Подобные же экономические общества появились впоследствии при всех крупных
гарнизонах.
К расходам по обмундированию присоединялись затраты на приобретение верховых
лошадей. В гвардейской кавалерии каждый офицер, выходя в полк, должен был
представить двух собственных коней, соответствующих требованиям строевой
службы: в армейской кавалерии офицер имел одну собственную лошадь, а другую
казенную.
Если в легкой гвардейской и армейской кавалерии офицеры без особого труда могли
найти для себя подходящих коней, то в нашей дивизии требования роста не могли
быть удовлетворены конским материалом ни из казенных, ни из частных заводов.
Конский состав наших полков с трудом комплектовался несколькими частными
заводами на Дону и на Украине, выращивавшими хоть и "малокровный", но крупный и
костистый молодняк. Офицеры же ко времени моего выхода в полк почти все сидели
на так называемых "гунтерах", то есть якобы английских охотничьих лошадях. В
действительности же это были в большинстве случаев немецкие тяжелые выкормки из
Ганновера, ничего общего с гунтерами не имевшие.
С юных лет создав себе идеал кровного легкого коня, я пришел в ужас, когда, еще
будучи камер-пажом, попробовал одного из таких тяжеловесов, принадлежавших
офицеру полка, князю Карагеоргиевичу, дяде будущего сербского короля. Бретер и
парижский бульварный гуляка, обычный посетитель кафе "Да ла Пэ", этот князь
должен был выйти в отставку из-за дуэли, которую он имел с вольноопределяющимся
собственного эскадрона графом Мантейфелем, ухаживавшим за его красавицей женой.

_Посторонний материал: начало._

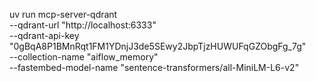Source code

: uv run mcp-server-qdrant \
  --qdrant-url "http://localhost:6333" \
  --qdrant-api-key "0gBqA8P1BMnRqt1FM1YDnjJ3de5SEwy2JbpTjzHUWUFqGZObgFg_7g" \
  --collection-name "aiflow_memory" \
  --fastembed-model-name "sentence-transformers/all-MiniLM-L6-v2"
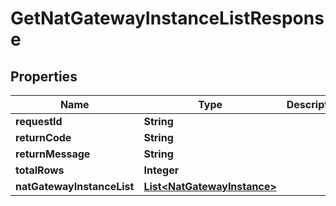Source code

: 
# GetNatGatewayInstanceListResponse

## Properties
Name | Type | Description | Notes
------------ | ------------- | ------------- | -------------
**requestId** | **String** |  |  [optional]
**returnCode** | **String** |  |  [optional]
**returnMessage** | **String** |  |  [optional]
**totalRows** | **Integer** |  |  [optional]
**natGatewayInstanceList** | [**List&lt;NatGatewayInstance&gt;**](NatGatewayInstance.md) |  |  [optional]



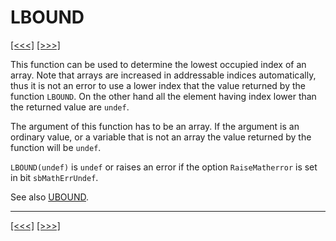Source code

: # LBOUND

[\[\<\<\<\]](ug_25.110.md) [\[\>\>\>\]](ug_25.112.md)

This function can be used to determine the lowest occupied index of an
array. Note that arrays are increased in addressable indices
automatically, thus it is not an error to use a lower index that the
value returned by the function `LBOUND`. On the other hand all the
element having index lower than the returned value are `undef`.

The argument of this function has to be an array. If the argument is an
ordinary value, or a variable that is not an array the value returned by
the function will be `undef`.

`LBOUND(undef)` is `undef` or raises an error if the option
`RaiseMatherror` is set in bit `sbMathErrUndef`.

See also [UBOUND](ug_25.203.md).

-----

[\[\<\<\<\]](ug_25.110.md) [\[\>\>\>\]](ug_25.112.md)
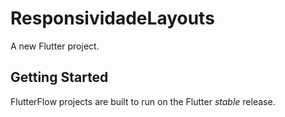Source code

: # ResponsividadeLayouts

A new Flutter project.

## Getting Started

FlutterFlow projects are built to run on the Flutter _stable_ release.
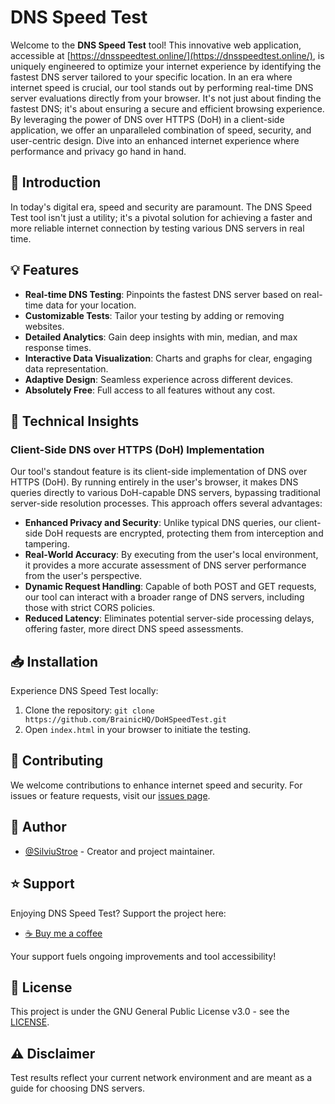 # DNS Speed Test

Welcome to the **DNS Speed Test** tool! This innovative web application, accessible
at [https://dnsspeedtest.online/](https://dnsspeedtest.online/), is uniquely engineered to optimize your internet
experience by identifying the fastest DNS server tailored to your specific location. In an era where internet speed is
crucial, our tool stands out by performing real-time DNS server evaluations directly from your browser. It's not just
about finding the fastest DNS; it's about ensuring a secure and efficient browsing experience. By leveraging the power
of DNS over HTTPS (DoH) in a client-side application, we offer an unparalleled combination of speed, security, and
user-centric design. Dive into an enhanced internet experience where performance and privacy go hand in hand.

## 🚀 Introduction

In today's digital era, speed and security are paramount. The DNS Speed Test tool isn't just a utility; it's a pivotal
solution for achieving a faster and more reliable internet connection by testing various DNS servers in real time.

## 💡 Features

- **Real-time DNS Testing**: Pinpoints the fastest DNS server based on real-time data for your location.
- **Customizable Tests**: Tailor your testing by adding or removing websites.
- **Detailed Analytics**: Gain deep insights with min, median, and max response times.
- **Interactive Data Visualization**: Charts and graphs for clear, engaging data representation.
- **Adaptive Design**: Seamless experience across different devices.
- **Absolutely Free**: Full access to all features without any cost.

## 🔧 Technical Insights

### Client-Side DNS over HTTPS (DoH) Implementation

Our tool's standout feature is its client-side implementation of DNS over HTTPS (DoH). By running entirely in the user's
browser, it makes DNS queries directly to various DoH-capable DNS servers, bypassing traditional server-side resolution
processes. This approach offers several advantages:

- **Enhanced Privacy and Security**: Unlike typical DNS queries, our client-side DoH requests are encrypted, protecting
  them from interception and tampering.
- **Real-World Accuracy**: By executing from the user's local environment, it provides a more accurate assessment of DNS
  server performance from the user's perspective.
- **Dynamic Request Handling**: Capable of both POST and GET requests, our tool can interact with a broader range of DNS
  servers, including those with strict CORS policies.
- **Reduced Latency**: Eliminates potential server-side processing delays, offering faster, more direct DNS speed
  assessments.

## 📥 Installation

Experience DNS Speed Test locally:

1. Clone the repository: `git clone https://github.com/BrainicHQ/DoHSpeedTest.git`
2. Open `index.html` in your browser to initiate the testing.

## 🤝 Contributing

We welcome contributions to enhance internet speed and security. For issues or feature requests, visit
our [issues page](https://github.com/BrainicHQ/DoHSpeedTest/issues).

## 👤 Author

- [@SilviuStroe](https://github.com/SilviuStroe) - Creator and project maintainer.

## ⭐ Support

Enjoying DNS Speed Test? Support the project here:

- [☕ Buy me a coffee](https://www.buymeacoffee.com/silviu)

Your support fuels ongoing improvements and tool accessibility!

## 📜 License

This project is under the GNU General Public License v3.0 - see the [LICENSE](LICENSE).

## ⚠️ Disclaimer

Test results reflect your current network environment and are meant as a guide for choosing DNS servers.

Потом мне сказали, что у самого великого князя Николая Николаевича продается за
высокую цену, за тысячу пятьсот рублей, его собственная гнедая лошадь. Мы с
отцом поехали посмотреть и попали в довольно неловкое положение. Получив
разрешение великого князя, я стал пробовать эту прекрасно выглядевшую лошадь в
его собственном крохотном манеже при дворце на Михайловской площади. Все шло
хорошо до минуты, когда отец стал требовать прибавить на галопе аллюру. Я шел
все скорее, а отец требовал еще нажать, пока я сам не услышал, что лошадь
сильно хрипит. Мне оставалось поскорее спешиться и попросить передать великому
князю благодарность за его сомнительную любезность по отношению к легковерному
будущему кавалеристу.
Так и пришел я в полк с двумя молодыми конями русских государственных заводов:
сыном араба Искандер-Бека, золотистым, как червонец, Импетом Стрелецкого завода
- и сыном знаменитого чистокровного Лоэнгрина, белоногим Лорд-Мэром - Яновского
завода.
Велико, однако, было мое разочарование, когда заведующий офицерской конюшней и
безапелляционный эксперт поручик Петька Арапов определил, что оба мои красавца,
имеющие свыше четырех вершков роста, не кони, а крысы и поэтому непригодны для
строя в эскадроне, называвшемся "эскадроном ее величества". Действительно, они
казались малы среди пяти- и шестивершковых светло-гнедых коней. Надо было опять
искать лошадь.
На счастье, мой богатый дядюшка по матери, Апраксин, великий барин и самодур,
объявил, что сам заплатит за лошадь, лишь бы она была лучшая из всех лошадей в
полку.
Клиент для получения его денег нашелся быстро в лице генерал-адъютанта
Александра Петровича Струкова, Георгиевского кавалера за турецкую войну, в
которой он перешел с Гурко через Балканы во главе гвардейских улан. Этот
стройный, как юный лейтенант, старый холостяк, с тонкими длинными
"кавалерийскими" усами, был известен не только как лихой спортсмен и
изобретатель русского вьюка, но и как ловчайший великосветский барышник.